Chapter 2: Introduction to Probability and Statistics for Projects


Chapter 2: Introduction to Probability and Statistics for Projects

Lies, damned lies, and statistics!
"Nothing in progression can rest on its original plan."

Thomas Monson

There are No Facts about the Future

"There are no facts about the future!" This is a favorite saying of noted risk authority Dr. David T. Hulett that sums it up pretty well for project managers. [1] Uncertainty is present in every project, every project being a unique assembly of resources and scope. Every project has its ending some time hence. Time displaces project outcomes from the initial estimates; time displacement introduces the opportunity for something not to go according to plan. Perhaps such an opportunity would actually have an upside advantage to the project, or perhaps not. Successful project managers are those quick to grasp the need for the means to evaluate uncertainty. Risk management is the process, but probability and statistics provide the mathematical underpinning for the quantitative analysis of project risk. Probability and statistics for project managers are the subjects of this chapter.

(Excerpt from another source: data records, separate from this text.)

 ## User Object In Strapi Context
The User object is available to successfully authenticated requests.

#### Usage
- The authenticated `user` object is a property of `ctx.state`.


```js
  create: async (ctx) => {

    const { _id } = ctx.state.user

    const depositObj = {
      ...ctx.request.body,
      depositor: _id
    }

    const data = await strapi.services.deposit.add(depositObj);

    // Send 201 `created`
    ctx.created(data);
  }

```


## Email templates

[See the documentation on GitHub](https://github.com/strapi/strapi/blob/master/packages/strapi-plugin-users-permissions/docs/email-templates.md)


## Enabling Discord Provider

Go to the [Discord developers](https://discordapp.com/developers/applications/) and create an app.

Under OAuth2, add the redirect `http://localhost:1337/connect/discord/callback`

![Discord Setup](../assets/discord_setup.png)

[1]The author has had a years-long association with Dr. Hulett, principal at Hulett Associates in Los Angeles, California. Among many accomplishments, Dr. Hulett led the project team that wrote the "Project Risk Management" chapter of the 2000 edition of A Guide to the Project Management Body of Knowledge, published by the Project Management Institute®.

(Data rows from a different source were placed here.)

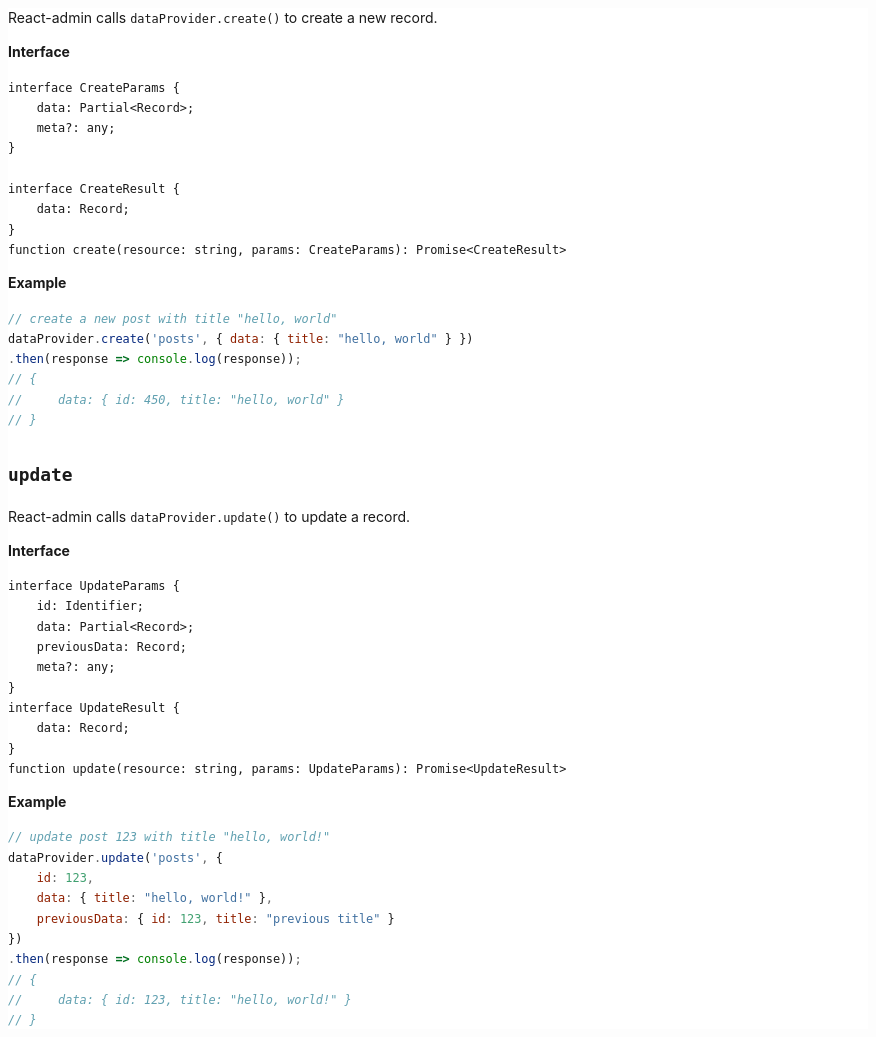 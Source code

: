 React-admin calls `dataProvider.create()` to create a new record.

**Interface**

```tsx
interface CreateParams {
    data: Partial<Record>;
    meta?: any;
}

interface CreateResult {
    data: Record;
}
function create(resource: string, params: CreateParams): Promise<CreateResult>
```

**Example**

```jsx
// create a new post with title "hello, world"
dataProvider.create('posts', { data: { title: "hello, world" } })
.then(response => console.log(response));
// {
//     data: { id: 450, title: "hello, world" }
// }
```

## `update`

React-admin calls `dataProvider.update()` to update a record.

**Interface**

```tsx
interface UpdateParams {
    id: Identifier;
    data: Partial<Record>;
    previousData: Record;
    meta?: any;
}
interface UpdateResult {
    data: Record;
}
function update(resource: string, params: UpdateParams): Promise<UpdateResult>
```

**Example**

```jsx
// update post 123 with title "hello, world!"
dataProvider.update('posts', {
    id: 123,
    data: { title: "hello, world!" },
    previousData: { id: 123, title: "previous title" }
})
.then(response => console.log(response));
// {
//     data: { id: 123, title: "hello, world!" }
// }
```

Probability ... What Do We Mean by It?

Everyone is familiar with the coin toss — one side is heads, the other side is tails. Flip it often enough and there will be all but an imperceptible difference in the number of times heads comes up as compared to tails. How can we use the coin toss to run projects? Let us connect some "dots."

Coin Toss 101

As an experiment, toss a coin 100 times. Let heads represent one estimate of the duration of a project task, say writing a specification, of 10 days, and let tails represent an estimate of duration of 15 days for the same task. Both estimates seem reasonable. Let us flip a coin to choose. If the coin were "fair" (that is, not biased in favor of landing on one side or the other), we could reasonably "expect" that there would be 50 heads and 50 tails.

But what of the 101st toss? What will it be? Can we predict the outcome of toss 101 or know with any certainty whether the outcome of toss 101 will be heads or tails, 10 days duration or 15? No, actually, the accumulation of a history of 50 heads and 50 tails provides no information specifically about outcome of the 101st toss except that the range of possible performance is now predictable: toss 101 will be either discretely heads or tails, and the outcome of toss 101 is no more likely to come up heads than tails. So with no other information, and only two choices, it does not matter whether the project manager picks 10 or 15 days. Both are equally likely and within the predicted or forecast range of performance. However, what of the next 100 tosses? We can reasonably expect a repeat of results if no circumstances change.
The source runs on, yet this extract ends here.